Uniform figures styles in your thesis using Matlab

If there is one thing that I learned from writing a doctoral thesis, it is how much of a pain managing data and figures can be. For example, you may perform a simulation in year 1, an experiment in year 4, and when you write up the journal paper or the thesis chapter in which you compare the two, you need to fetch the right figures and have them look professional, printable, and preferably in a uniform style. Moreover, the figures need to be adaptable to different uses, such as poster presentations, a conference talk or a printed publication. In this article, I will outline the method I have developed for myself for achieving this in Mathworks Matlab and LaTeX.

For graphs and figures, the requirements mentioned before translate to:

  • the image is scalable, such that I don’t have to generate it at different resolutions; 
  • the image can be edited after it has been generated so that I can tweak its looks, if necessary, without rerunning the expensive simulation;
  • the image has to be black-and-white proof, i.e., if your image is printed or copied in black-and-white or copied on a photocopier, it should still be legible;
  • and the styling has to be uniform. 

Scalable figures that can easily be tweaked

To achieve this, I make all my figures using vector graphics. Unlike bitmap images that store color information for each pixel of the frame, vector images store the information on how to draw the picture from basic elements such as lines, dots and other geometric shapes. This makes vector images scalable and easy to deal with for many different print sizes. It also allows the image elements to be edited easily in programs such as Inkscape or Adobe Illustrator.

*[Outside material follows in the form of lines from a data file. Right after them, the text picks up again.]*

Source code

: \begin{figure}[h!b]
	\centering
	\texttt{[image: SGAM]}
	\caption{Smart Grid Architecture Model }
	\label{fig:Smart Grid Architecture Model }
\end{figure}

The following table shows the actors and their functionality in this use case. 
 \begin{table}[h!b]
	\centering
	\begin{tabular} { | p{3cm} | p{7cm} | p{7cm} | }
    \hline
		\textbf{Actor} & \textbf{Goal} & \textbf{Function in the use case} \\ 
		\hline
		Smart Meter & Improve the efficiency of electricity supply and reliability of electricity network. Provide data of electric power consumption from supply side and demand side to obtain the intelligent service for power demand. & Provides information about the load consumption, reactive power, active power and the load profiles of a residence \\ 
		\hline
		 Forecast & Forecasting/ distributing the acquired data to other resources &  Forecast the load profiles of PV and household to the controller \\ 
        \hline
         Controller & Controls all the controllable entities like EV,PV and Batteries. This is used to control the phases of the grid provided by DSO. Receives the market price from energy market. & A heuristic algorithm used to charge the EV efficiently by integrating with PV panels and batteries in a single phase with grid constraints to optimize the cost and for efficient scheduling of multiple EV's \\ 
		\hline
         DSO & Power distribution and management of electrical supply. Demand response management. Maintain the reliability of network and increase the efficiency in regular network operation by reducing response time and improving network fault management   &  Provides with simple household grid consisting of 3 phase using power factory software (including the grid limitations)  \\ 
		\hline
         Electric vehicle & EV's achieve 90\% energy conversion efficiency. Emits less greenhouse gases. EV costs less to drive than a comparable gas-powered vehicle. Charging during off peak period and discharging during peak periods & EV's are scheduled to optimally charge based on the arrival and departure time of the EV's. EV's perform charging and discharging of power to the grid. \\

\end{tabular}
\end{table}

To have even more control over the figure in post-production, I do not only save the vector file, but also the Matlab figure itself in its own proprietary file format or as a script that generates the figure for me without running the entire simulation or data processing routine. For this, I use a little script that automatically saves three files for each figure: a low-resolution PNG bitmap for previewing and e-mailing, an EPS vector file printed publications and a Matlab Figure file or script for generation of the script.

Black-and-white proof

In order to make my images black-and-white proof, I apply some ‘best practices’ for print. For each figure, I make sure that there is at least one, and preferably two layers of redundancy for distinguishing data sets in the same figure. Each data set has its own color, marker, and line style. For my style, I use an adapted gray scale mapping to pick the line colors for two reasons: it avoids the problem of different colors translating to the same gray scale value and it avoids having to adapt the figure for print in case there are print charges for color figures (some journals charge $125 or more for a single color figure, while black-and-white images are printed for free). You could opt for a color map, that takes this into account, but I have not come across one that works well for lines or scatter plots too.

The “colormap” that I use is called “grayish” and is based on the “gray” colormap available in Matlab. It does, however, exclude white and has a settable maximum intensity. This takes care of most rendering issues (white features are not visible on a white background, light lines don’t print well).

If you are interested reading more about colormaps, have a look at these articles: 

Uniform style

To achieve a uniform style, I wrote a Matlab function that I apply to every figure. It scans the figure for all graphs, and within each graph for all line and scatter plots. It then applies the same settings to each graph. 

How it works

When creating a figure in Matlab, the figure object has a unique figure handle that can be used to reference it. This handle can be passed into a function to get access to the figure settings directly. Within each figure, every object (line, dot, bar, etc) is given a handle too, which makes it possible to identify individual objects and modify their properties.

To learn how Matlab handles can be retrieved, read Matlab: How to obtain all the axes handles in a figure handle?, which was the starting point for me.

Each figure at least has an axes. To identify all axes, such as plots, subplots and inset plots, we can use

allAxesInFigure = findall(figureHandle,'type','axes');

We can iterate over these axes, to modify the looks of each plots. For example, switch on the box, change the axes colors, font or font size.

To find all lines within each plot, we can then find all handles that are inside the axis we are working on using:

hline = findobj(ax, 'type', 'line');

where ax is the handle of the axis.

You can download the code at the end of this blog post. You can use it simply as follows:

% Generate some example data
x = linspace(0, 10);
y1 = x.^2;
y2 = x.^(3/2);
y3 = x.^(1/2) + x.^2;

% Generate a figure as usual. Just make sure to fetch the figure handle while you are at it. 
f = figure; 
plot(x,y1, x,y2, x,y3); 
xlabel('x'); ylabel('y'); 
legend("x^2", "x^{3/2}", "x^{1/2} + x^2")

% Apply the figure style.
uniformFigureStyle(f);

Executing this, should result in something that looks like:

Example figure after applying the styling function.

I have tweaked the looks to my needs and likings, but I think it can be a good starting point for your own style. Feel free to change it however you like. Also, note that the released version only works for line plots and scatter plots, as those are the ones I use all the time.

Download and license

To download the code, click here.

The code is officially owned by The Netherlands Organisation of Applied Scientific Research TNO, as they own all intellectual property that is generated under the umbrella of my PhD. This code is, however, free to use and is covered by an MIT license.